Let \([t]\) denote the integer part of \(t\), so that \([1.5] = 1\). Notice that

\[ N([t] -1) \leq N(t) \leq N( [t] +1)\] so that standard arguments give the result for general \(t\).


Exercise 5 Prove that if \(s\) is a recurrent state of a Markov chain that is started at \(s\), then with probability one, it must return to that state for infinitely many \(n \in \mathbb{Z}^{+}\)


Solution. Let \(T_i\) be the \(i\)th return time to \(s\), so that \(T_0 = 0\). We already know that \(T_1 < \infty\) with probability one. By the Strong Markov property, the same holds for all the \(T_i\); in particular,

\[\mathbb{P}(T_1 < \infty, T_2 < \infty) = (\mathbb{P}(T_1 < \infty))^2.\] Hence

\[ \mathbb{P} \big( \bigcap _{i=0} ^{\infty} \{ T_i < \infty \} \big) = 1.\]

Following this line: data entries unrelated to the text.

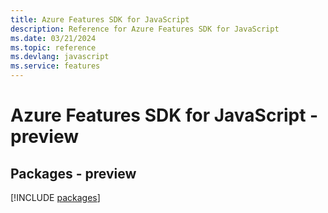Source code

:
 ```yaml
---
title: Azure Features SDK for JavaScript
description: Reference for Azure Features SDK for JavaScript
ms.date: 03/21/2024
ms.topic: reference
ms.devlang: javascript
ms.service: features
---
```

# Azure Features SDK for JavaScript - preview
## Packages - preview
[!INCLUDE [packages](features-index.md)]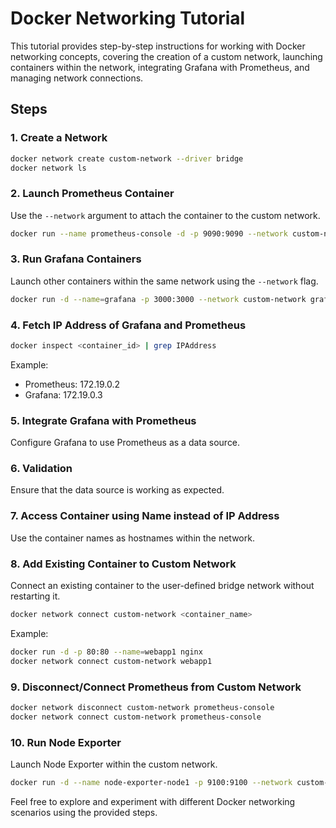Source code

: # Docker Networking Tutorial

This tutorial provides step-by-step instructions for working with Docker networking concepts, covering the creation of a custom network, launching containers within the network, integrating Grafana with Prometheus, and managing network connections.

## Steps

### 1. Create a Network

```bash
docker network create custom-network --driver bridge
docker network ls
```

### 2. Launch Prometheus Container

Use the `--network` argument to attach the container to the custom network.

```bash
docker run --name prometheus-console -d -p 9090:9090 --network custom-network bitnami/prometheus:latest
```

### 3. Run Grafana Containers

Launch other containers within the same network using the `--network` flag.

```bash
docker run -d --name=grafana -p 3000:3000 --network custom-network grafana/grafana
```

### 4. Fetch IP Address of Grafana and Prometheus

```bash
docker inspect <container_id> | grep IPAddress
```

Example:
- Prometheus: 172.19.0.2
- Grafana: 172.19.0.3

### 5. Integrate Grafana with Prometheus

Configure Grafana to use Prometheus as a data source.

### 6. Validation

Ensure that the data source is working as expected.

### 7. Access Container using Name instead of IP Address

Use the container names as hostnames within the network.

### 8. Add Existing Container to Custom Network

Connect an existing container to the user-defined bridge network without restarting it.

```bash
docker network connect custom-network <container_name>
```

Example:

```bash
docker run -d -p 80:80 --name=webapp1 nginx
docker network connect custom-network webapp1
```

### 9. Disconnect/Connect Prometheus from Custom Network

```bash
docker network disconnect custom-network prometheus-console
docker network connect custom-network prometheus-console
```

### 10. Run Node Exporter

Launch Node Exporter within the custom network.

```bash
docker run -d --name node-exporter-node1 -p 9100:9100 --network custom-network bitnami/node-exporter:latest
```

Feel free to explore and experiment with different Docker networking scenarios using the provided steps.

Exercise 6 Prove that if an irreducible Markov chain has a recurrent state, then all the states must also be recurrent.


Solution. Let \(s\in S\) be the given recurrent state of the Markov chain \(X\), so that we know that

\[T^s = \inf \{ n \geq 1: X_n=s | X_0 = s\}\]

is finite with probability one. Let \(t \in S\) be another state. By irreducibility, there exists \(n \geq 1\), so that \(p_{st}(n) >0\) and in \(n\) steps it is possible to reach \(t\) from \(s\), and on this event, we still must have with the chain will return to \(s\). Thus by the strong Markov property, \(T^{ts}\), the time it takes for a chain starting at \(t\) to reach \(s\) is finite with probability one.

One way to return to \(t\) starting at \(t\), is to go to \(s\) and then from \(s\) to go to \(t\). Thus it suffices to argue that \(T^{st}\) is also finite with probability one. Since each time the chain returns to \(s\), we have an independent nonzero chance of reaching \(t\) again, by the strong Markov property, this will eventually happen with probability \(1\).